The three have been fined a total of pounds 35,500. They are Donald Morgan, who was sacked by UBS after the Swiss investment bank discovered the operation in March 1993; Keith Place, who has kept his job at NatWest Capital Markets, and Martin Smith, who has since resigned from JP Morgan.

Mr Morgan was a dealer in floating rate notes at UBS. The SFA said that in late 1992 and early 1993 he arranged four 'manufactured' trades in FRNs that were of no commercial benefit to UBS or the counter-parties to the deals, but were designed to provide brokerage for an intermediate broker at the expense of UBS.

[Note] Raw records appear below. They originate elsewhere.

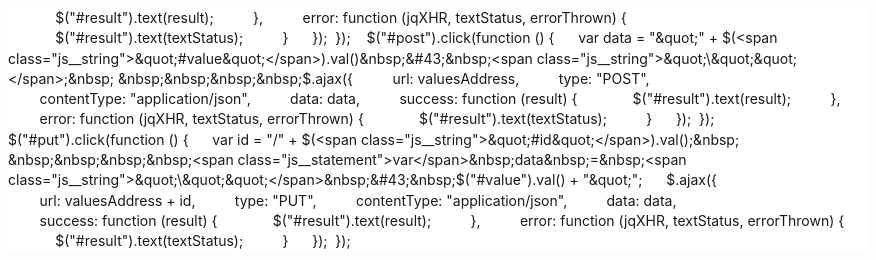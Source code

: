 &nbsp;&nbsp;&nbsp;&nbsp;&nbsp;&nbsp;&nbsp;&nbsp;&nbsp;&nbsp;&nbsp;&nbsp;$(<span class="js__string">&quot;#result&quot;</span>).text(result);&nbsp;
&nbsp;&nbsp;&nbsp;&nbsp;&nbsp;&nbsp;&nbsp;&nbsp;<span class="js__brace">}</span>,&nbsp;
&nbsp;&nbsp;&nbsp;&nbsp;&nbsp;&nbsp;&nbsp;&nbsp;error:&nbsp;<span class="js__operator">function</span>&nbsp;(jqXHR,&nbsp;textStatus,&nbsp;errorThrown)&nbsp;<span class="js__brace">{</span>&nbsp;
&nbsp;&nbsp;&nbsp;&nbsp;&nbsp;&nbsp;&nbsp;&nbsp;&nbsp;&nbsp;&nbsp;&nbsp;$(<span class="js__string">&quot;#result&quot;</span>).text(textStatus);&nbsp;
&nbsp;&nbsp;&nbsp;&nbsp;&nbsp;&nbsp;&nbsp;&nbsp;<span class="js__brace">}</span>&nbsp;
&nbsp;&nbsp;&nbsp;&nbsp;<span class="js__brace">}</span>);&nbsp;
<span class="js__brace">}</span>);&nbsp;
&nbsp;
$(<span class="js__string">&quot;#post&quot;</span>).click(<span class="js__operator">function</span>&nbsp;()&nbsp;<span class="js__brace">{</span>&nbsp;
&nbsp;&nbsp;&nbsp;&nbsp;<span class="js__statement">var</span>&nbsp;data&nbsp;=&nbsp;<span class="js__string">&quot;\&quot;&quot;</span>&nbsp;&#43;&nbsp;$(<span class="js__string">&quot;#value&quot;</span>).val()&nbsp;&#43;&nbsp;<span class="js__string">&quot;\&quot;&quot;</span>;&nbsp;
&nbsp;&nbsp;&nbsp;&nbsp;$.ajax(<span class="js__brace">{</span>&nbsp;
&nbsp;&nbsp;&nbsp;&nbsp;&nbsp;&nbsp;&nbsp;&nbsp;url:&nbsp;valuesAddress,&nbsp;
&nbsp;&nbsp;&nbsp;&nbsp;&nbsp;&nbsp;&nbsp;&nbsp;type:&nbsp;<span class="js__string">&quot;POST&quot;</span>,&nbsp;
&nbsp;&nbsp;&nbsp;&nbsp;&nbsp;&nbsp;&nbsp;&nbsp;contentType:&nbsp;<span class="js__string">&quot;application/json&quot;</span>,&nbsp;
&nbsp;&nbsp;&nbsp;&nbsp;&nbsp;&nbsp;&nbsp;&nbsp;data:&nbsp;data,&nbsp;
&nbsp;&nbsp;&nbsp;&nbsp;&nbsp;&nbsp;&nbsp;&nbsp;success:&nbsp;<span class="js__operator">function</span>&nbsp;(result)&nbsp;<span class="js__brace">{</span>&nbsp;
&nbsp;&nbsp;&nbsp;&nbsp;&nbsp;&nbsp;&nbsp;&nbsp;&nbsp;&nbsp;&nbsp;&nbsp;$(<span class="js__string">&quot;#result&quot;</span>).text(result);&nbsp;
&nbsp;&nbsp;&nbsp;&nbsp;&nbsp;&nbsp;&nbsp;&nbsp;<span class="js__brace">}</span>,&nbsp;
&nbsp;&nbsp;&nbsp;&nbsp;&nbsp;&nbsp;&nbsp;&nbsp;error:&nbsp;<span class="js__operator">function</span>&nbsp;(jqXHR,&nbsp;textStatus,&nbsp;errorThrown)&nbsp;<span class="js__brace">{</span>&nbsp;
&nbsp;&nbsp;&nbsp;&nbsp;&nbsp;&nbsp;&nbsp;&nbsp;&nbsp;&nbsp;&nbsp;&nbsp;$(<span class="js__string">&quot;#result&quot;</span>).text(textStatus);&nbsp;
&nbsp;&nbsp;&nbsp;&nbsp;&nbsp;&nbsp;&nbsp;&nbsp;<span class="js__brace">}</span>&nbsp;
&nbsp;&nbsp;&nbsp;&nbsp;<span class="js__brace">}</span>);&nbsp;
<span class="js__brace">}</span>);&nbsp;
&nbsp;
$(<span class="js__string">&quot;#put&quot;</span>).click(<span class="js__operator">function</span>&nbsp;()&nbsp;<span class="js__brace">{</span>&nbsp;
&nbsp;&nbsp;&nbsp;&nbsp;<span class="js__statement">var</span>&nbsp;id&nbsp;=&nbsp;<span class="js__string">&quot;/&quot;</span>&nbsp;&#43;&nbsp;$(<span class="js__string">&quot;#id&quot;</span>).val();&nbsp;
&nbsp;&nbsp;&nbsp;&nbsp;<span class="js__statement">var</span>&nbsp;data&nbsp;=&nbsp;<span class="js__string">&quot;\&quot;&quot;</span>&nbsp;&#43;&nbsp;$(<span class="js__string">&quot;#value&quot;</span>).val()&nbsp;&#43;&nbsp;<span class="js__string">&quot;\&quot;&quot;</span>;&nbsp;
&nbsp;&nbsp;&nbsp;&nbsp;$.ajax(<span class="js__brace">{</span>&nbsp;
&nbsp;&nbsp;&nbsp;&nbsp;&nbsp;&nbsp;&nbsp;&nbsp;url:&nbsp;valuesAddress&nbsp;&#43;&nbsp;id,&nbsp;
&nbsp;&nbsp;&nbsp;&nbsp;&nbsp;&nbsp;&nbsp;&nbsp;type:&nbsp;<span class="js__string">&quot;PUT&quot;</span>,&nbsp;
&nbsp;&nbsp;&nbsp;&nbsp;&nbsp;&nbsp;&nbsp;&nbsp;contentType:&nbsp;<span class="js__string">&quot;application/json&quot;</span>,&nbsp;
&nbsp;&nbsp;&nbsp;&nbsp;&nbsp;&nbsp;&nbsp;&nbsp;data:&nbsp;data,&nbsp;
&nbsp;&nbsp;&nbsp;&nbsp;&nbsp;&nbsp;&nbsp;&nbsp;success:&nbsp;<span class="js__operator">function</span>&nbsp;(result)&nbsp;<span class="js__brace">{</span>&nbsp;
&nbsp;&nbsp;&nbsp;&nbsp;&nbsp;&nbsp;&nbsp;&nbsp;&nbsp;&nbsp;&nbsp;&nbsp;$(<span class="js__string">&quot;#result&quot;</span>).text(result);&nbsp;
&nbsp;&nbsp;&nbsp;&nbsp;&nbsp;&nbsp;&nbsp;&nbsp;<span class="js__brace">}</span>,&nbsp;
&nbsp;&nbsp;&nbsp;&nbsp;&nbsp;&nbsp;&nbsp;&nbsp;error:&nbsp;<span class="js__operator">function</span>&nbsp;(jqXHR,&nbsp;textStatus,&nbsp;errorThrown)&nbsp;<span class="js__brace">{</span>&nbsp;
&nbsp;&nbsp;&nbsp;&nbsp;&nbsp;&nbsp;&nbsp;&nbsp;&nbsp;&nbsp;&nbsp;&nbsp;$(<span class="js__string">&quot;#result&quot;</span>).text(textStatus);&nbsp;
&nbsp;&nbsp;&nbsp;&nbsp;&nbsp;&nbsp;&nbsp;&nbsp;<span class="js__brace">}</span>&nbsp;
&nbsp;&nbsp;&nbsp;&nbsp;<span class="js__brace">}</span>);&nbsp;
<span class="js__brace">}</span>);&nbsp;
&nbsp;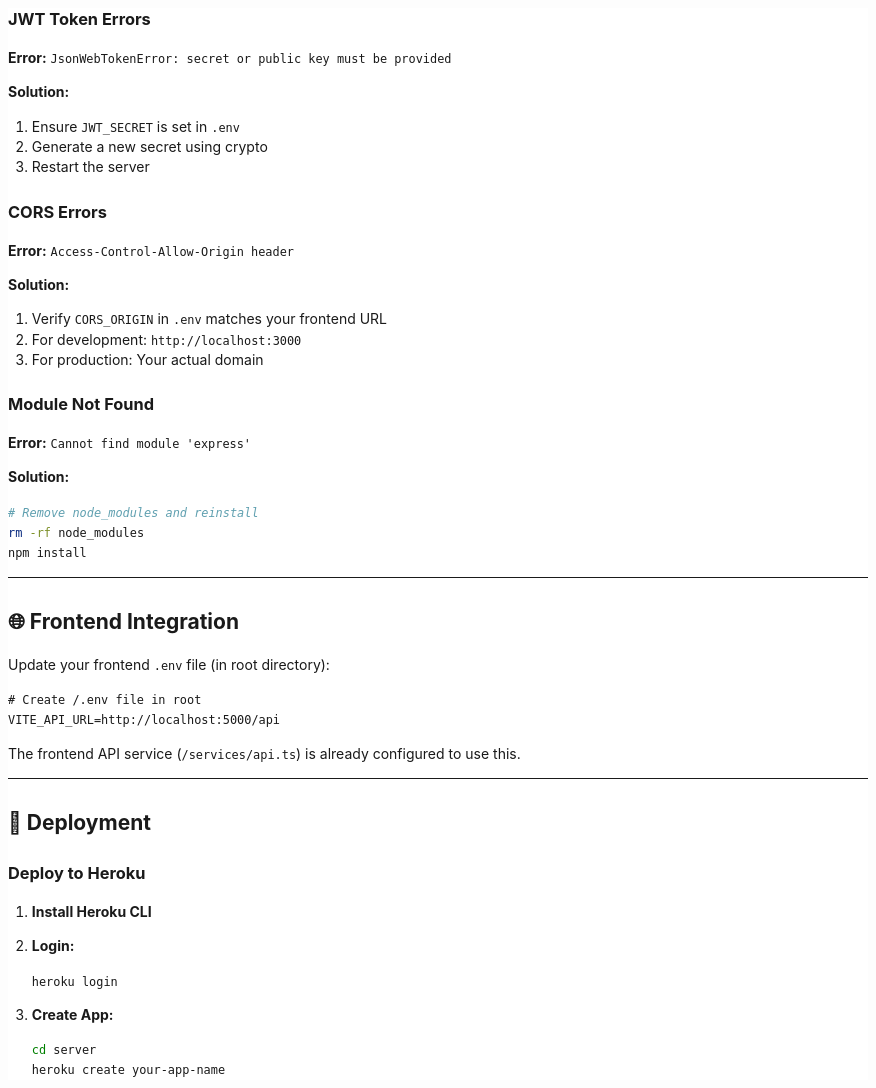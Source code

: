 ### JWT Token Errors

**Error:** `JsonWebTokenError: secret or public key must be provided`

**Solution:**
1. Ensure `JWT_SECRET` is set in `.env`
2. Generate a new secret using crypto
3. Restart the server

### CORS Errors

**Error:** `Access-Control-Allow-Origin header`

**Solution:**
1. Verify `CORS_ORIGIN` in `.env` matches your frontend URL
2. For development: `http://localhost:3000`
3. For production: Your actual domain

### Module Not Found

**Error:** `Cannot find module 'express'`

**Solution:**
```bash
# Remove node_modules and reinstall
rm -rf node_modules
npm install
```

---

## 🌐 Frontend Integration

Update your frontend `.env` file (in root directory):

```env
# Create /.env file in root
VITE_API_URL=http://localhost:5000/api
```

The frontend API service (`/services/api.ts`) is already configured to use this.

---

## 🚀 Deployment

### Deploy to Heroku

1. **Install Heroku CLI**
2. **Login:**
   ```bash
   heroku login
   ```

3. **Create App:**
   ```bash
   cd server
   heroku create your-app-name
   ```

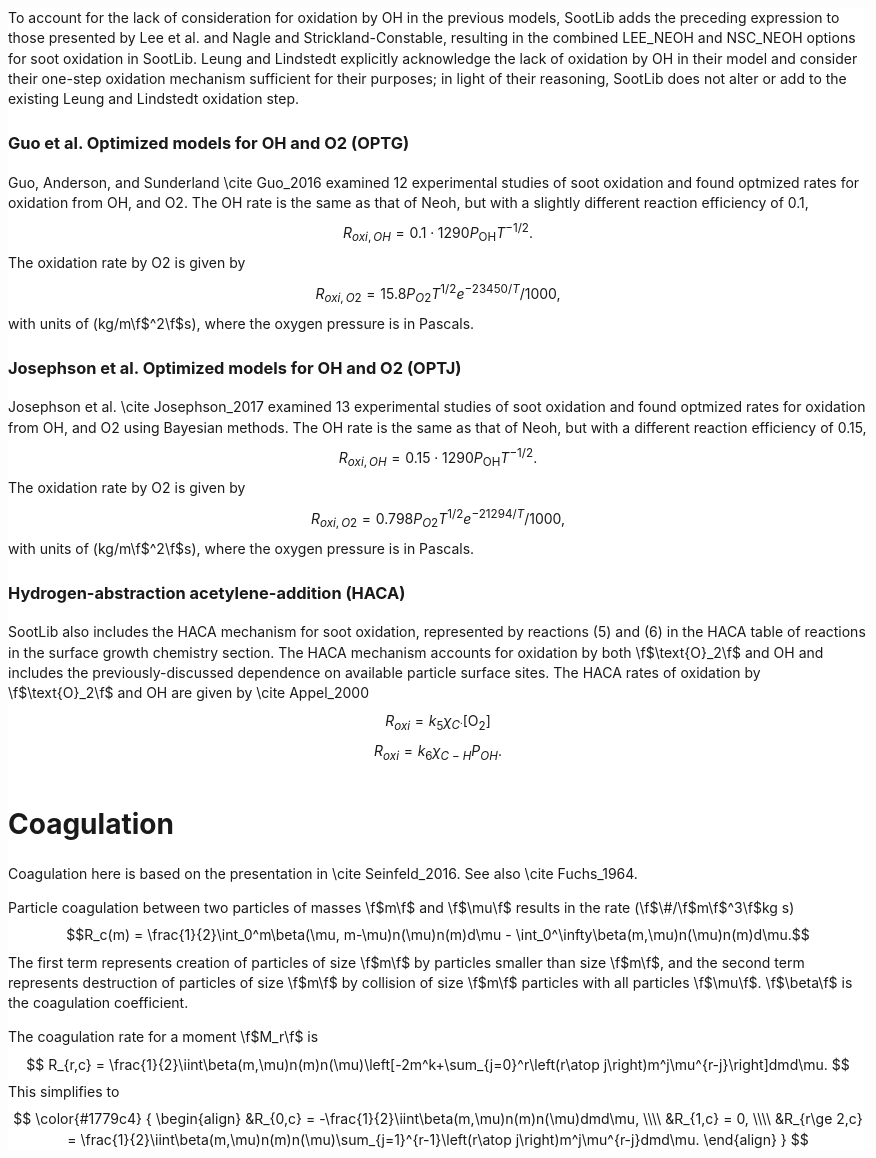 To account for the lack of consideration for oxidation by OH in the previous models, SootLib adds the preceding expression to those presented by Lee et al. and Nagle and Strickland-Constable, resulting in the combined LEE_NEOH and NSC_NEOH options for soot oxidation in SootLib. Leung and Lindstedt explicitly acknowledge the lack of oxidation by OH in their model and consider their one-step oxidation mechanism sufficient for their purposes; in light of their reasoning, SootLib does not alter or add to the existing Leung and Lindstedt oxidation step.

### Guo et al. Optimized models for OH and O2 (OPTG)
Guo, Anderson, and Sunderland \cite Guo_2016 examined 12 experimental studies of soot oxidation and found optmized rates for oxidation from OH, and O2. 
The OH rate is the same as that of Neoh, but with a slightly different reaction efficiency of 0.1,
$$R_{oxi,OH}=0.1\cdot 1290 P_{\text{OH}} T^{-1/2}.$$
The oxidation rate by O2 is given by
$$R_{oxi,O2} = 15.8P_{O2}T^{1/2}e^{-23450/T}/1000,$$
with units of (kg/m\f$^2\f$s), where the oxygen pressure is in Pascals.

### Josephson et al. Optimized models for OH and O2 (OPTJ)
Josephson et al. \cite Josephson_2017 examined 13 experimental studies of soot oxidation and found optmized rates for oxidation from OH, and O2 using Bayesian methods. 
The OH rate is the same as that of Neoh, but with a different reaction efficiency of 0.15,
$$R_{oxi,OH}=0.15\cdot 1290 P_{\text{OH}} T^{-1/2}.$$
The oxidation rate by O2 is given by
$$R_{oxi,O2} = 0.798P_{O2}T^{1/2}e^{-21294/T}/1000,$$
with units of (kg/m\f$^2\f$s), where the oxygen pressure is in Pascals.

### Hydrogen-abstraction acetylene-addition (HACA)
SootLib also includes the HACA mechanism for soot oxidation, represented by reactions (5) and (6) in the HACA table of reactions in the surface growth chemistry section. The HACA mechanism accounts for oxidation by both \f$\text{O}_2\f$ and OH and includes the previously-discussed dependence on available particle surface sites. The HACA rates of oxidation by \f$\text{O}_2\f$ and OH are given by \cite Appel_2000
$$R_{oxi} = k_5 \chi_{C^.} [\text{O}_2]$$ 
$$R_{oxi} = k_6 \chi_{C-H} P_{OH}.$$

# Coagulation

Coagulation here is based on the presentation in \cite Seinfeld_2016. See also \cite Fuchs_1964. 

Particle coagulation between two particles of masses \f$m\f$ and \f$\mu\f$ results in the rate (\f$\#/\f$m\f$^3\f$kg s)
$$R_c(m) = \frac{1}{2}\int_0^m\beta(\mu, m-\mu)n(\mu)n(m)d\mu - \int_0^\infty\beta(m,\mu)n(\mu)n(m)d\mu.$$
The first term represents creation of particles of size \f$m\f$ by particles smaller than size \f$m\f$, and the second term represents destruction of particles of size \f$m\f$ by collision of size \f$m\f$ particles with all particles \f$\mu\f$. \f$\beta\f$ is the coagulation coefficient.

The coagulation rate for a moment \f$M_r\f$ is 
$$
R_{r,c} = \frac{1}{2}\iint\beta(m,\mu)n(m)n(\mu)\left[-2m^k+\sum_{j=0}^r\left(r\atop j\right)m^j\mu^{r-j}\right]dmd\mu.
$$ 
This simplifies to
$$
\color{#1779c4} {
\begin{align}
&R_{0,c} = -\frac{1}{2}\iint\beta(m,\mu)n(m)n(\mu)dmd\mu, \\\\
&R_{1,c} = 0,  \\\\
&R_{r\ge 2,c} = \frac{1}{2}\iint\beta(m,\mu)n(m)n(\mu)\sum_{j=1}^{r-1}\left(r\atop j\right)m^j\mu^{r-j}dmd\mu.
\end{align}
}
$$
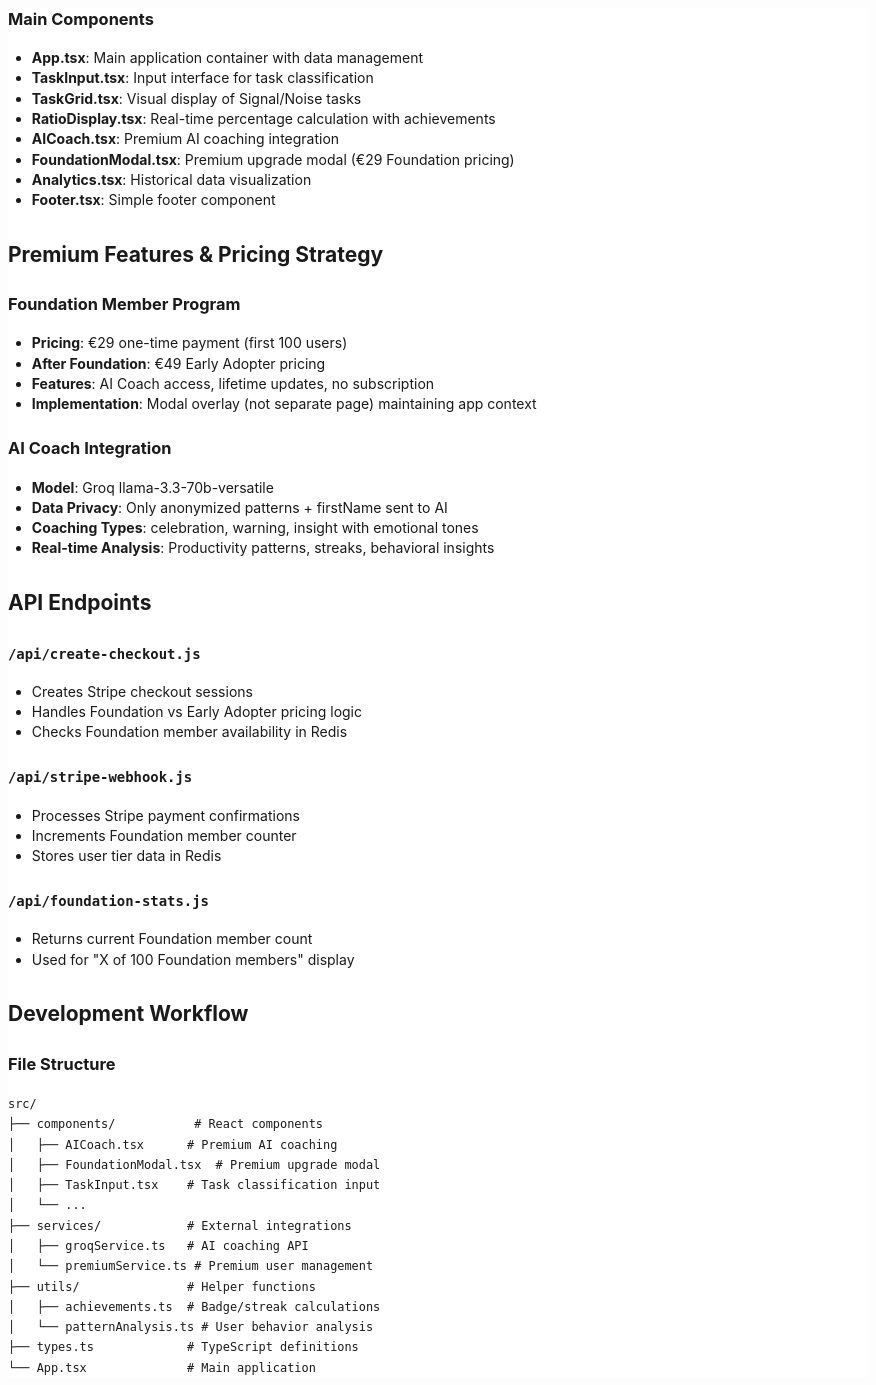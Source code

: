 ### Main Components
- **App.tsx**: Main application container with data management
- **TaskInput.tsx**: Input interface for task classification
- **TaskGrid.tsx**: Visual display of Signal/Noise tasks
- **RatioDisplay.tsx**: Real-time percentage calculation with achievements
- **AICoach.tsx**: Premium AI coaching integration
- **FoundationModal.tsx**: Premium upgrade modal (€29 Foundation pricing)
- **Analytics.tsx**: Historical data visualization
- **Footer.tsx**: Simple footer component

## Premium Features & Pricing Strategy

### Foundation Member Program
- **Pricing**: €29 one-time payment (first 100 users)
- **After Foundation**: €49 Early Adopter pricing
- **Features**: AI Coach access, lifetime updates, no subscription
- **Implementation**: Modal overlay (not separate page) maintaining app context

### AI Coach Integration
- **Model**: Groq llama-3.3-70b-versatile
- **Data Privacy**: Only anonymized patterns + firstName sent to AI
- **Coaching Types**: celebration, warning, insight with emotional tones
- **Real-time Analysis**: Productivity patterns, streaks, behavioral insights

## API Endpoints

### `/api/create-checkout.js`
- Creates Stripe checkout sessions
- Handles Foundation vs Early Adopter pricing logic
- Checks Foundation member availability in Redis

### `/api/stripe-webhook.js`
- Processes Stripe payment confirmations
- Increments Foundation member counter
- Stores user tier data in Redis

### `/api/foundation-stats.js`
- Returns current Foundation member count
- Used for "X of 100 Foundation members" display

## Development Workflow

### File Structure
```
src/
├── components/           # React components
│   ├── AICoach.tsx      # Premium AI coaching
│   ├── FoundationModal.tsx  # Premium upgrade modal
│   ├── TaskInput.tsx    # Task classification input
│   └── ...
├── services/            # External integrations
│   ├── groqService.ts   # AI coaching API
│   └── premiumService.ts # Premium user management
├── utils/               # Helper functions
│   ├── achievements.ts  # Badge/streak calculations
│   └── patternAnalysis.ts # User behavior analysis
├── types.ts             # TypeScript definitions
└── App.tsx              # Main application
```
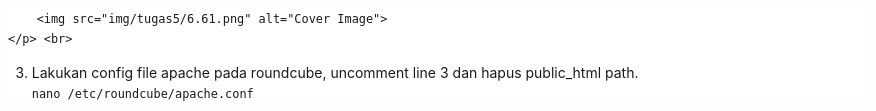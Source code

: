         <img src="img/tugas5/6.61.png" alt="Cover Image">
    </p> <br>

3. Lakukan config file apache pada roundcube, uncomment line 3 dan hapus public_html path. <br>
   ``nano /etc/roundcube/apache.conf`` <br>
      <p align="">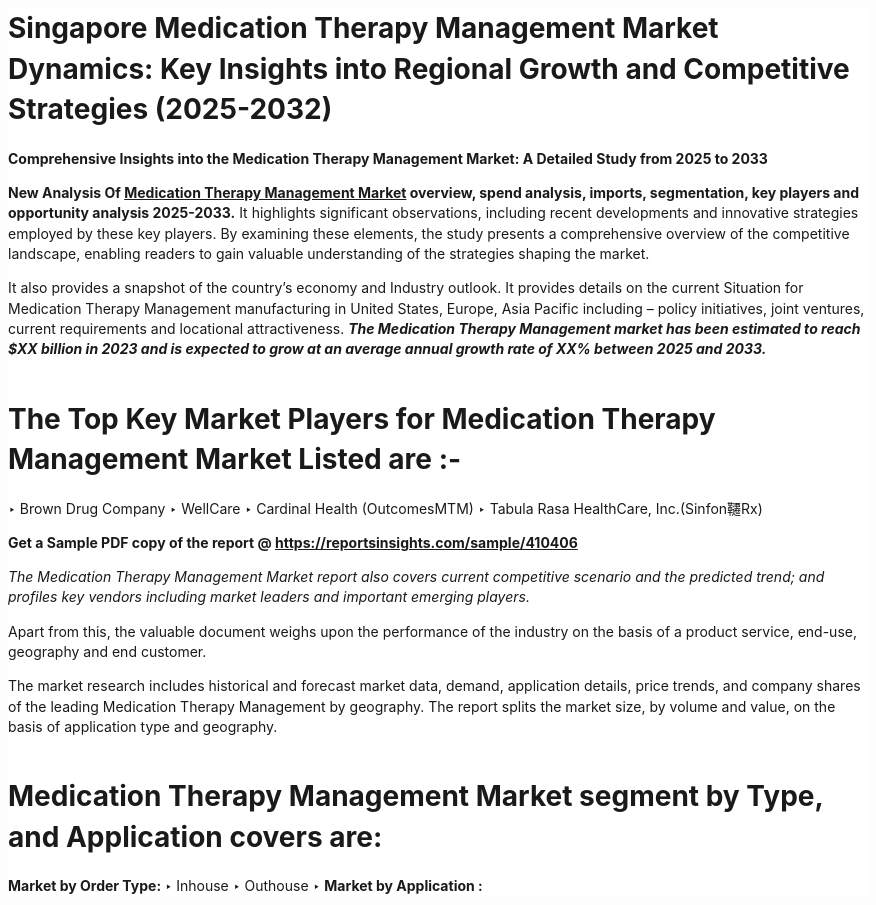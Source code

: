 # Singapore Medication Therapy Management Market Dynamics: Key Insights into Regional Growth and Competitive Strategies (2025-2032)

<strong>Comprehensive Insights into the Medication Therapy Management Market: A Detailed Study from 2025 to 2033</strong>

<strong>New Analysis Of <a href=https://www.reportsinsights.com/sample/410406>Medication Therapy Management Market</a> overview, spend analysis, imports, segmentation, key players and opportunity analysis 2025-2033.</strong> It highlights significant observations, including recent developments and innovative strategies employed by these key players. By examining these elements, the study presents a comprehensive overview of the competitive landscape, enabling readers to gain valuable understanding of the strategies shaping the market.

It also provides a snapshot of the country’s economy and Industry outlook. It provides details on the current Situation for Medication Therapy Management manufacturing in United States, Europe, Asia Pacific including – policy initiatives, joint ventures, current requirements and locational attractiveness. <strong><em>The Medication Therapy Management market has been estimated to reach $XX billion in 2023 and is expected to grow at an average annual growth rate of XX% between 2025 and 2033.</em></strong>

# <strong>The Top Key Market Players for Medication Therapy Management Market Listed are :-</strong> 

‣ Brown Drug Company
‣ WellCare
‣ Cardinal Health (OutcomesMTM)
‣ Tabula Rasa HealthCare, Inc.(Sinfon韆Rx)

<strong>Get a Sample PDF copy of the report @ <a href=https://reportsinsights.com/sample/410406>https://reportsinsights.com/sample/410406</a></strong>

<em>The Medication Therapy Management Market report also covers current competitive scenario and the predicted trend; and profiles key vendors including market leaders and important emerging players.</em>

Apart from this, the valuable document weighs upon the performance of the industry on the basis of a product service, end-use, geography and end customer.

The market research includes historical and forecast market data, demand, application details, price trends, and company shares of the leading Medication Therapy Management by geography. The report splits the market size, by volume and value, on the basis of application type and geography.

# <strong>Medication Therapy Management Market segment by Type, and Application covers are:</strong>

<strong>Market by Order Type: </strong>
‣ Inhouse
‣ Outhouse
‣ 
<strong>Market by Application :</strong>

Also in 1993 he entered into an arrangement with Mr Place so that on five occasions, in order temporarily to reduce the stock positions on their books, the two men 'parked' stock with each other on the understanding that it would probably be repurchased after a short period. That understanding was not recorded in writing in a repurchase agreement, as it should have been.

Imro, the investment management regulator, has fined Abbey Life's Abbey Unit Trust Managers pounds 10,000 plus pounds 8,000 costs for allowing brokers to pay for Abbey staff trips to the US and Far East.

The regulator accepted that the rule breach, which concerned soft commission agreements, was 'a misinterpretation of the rules and this accounted for the relatively small fine'.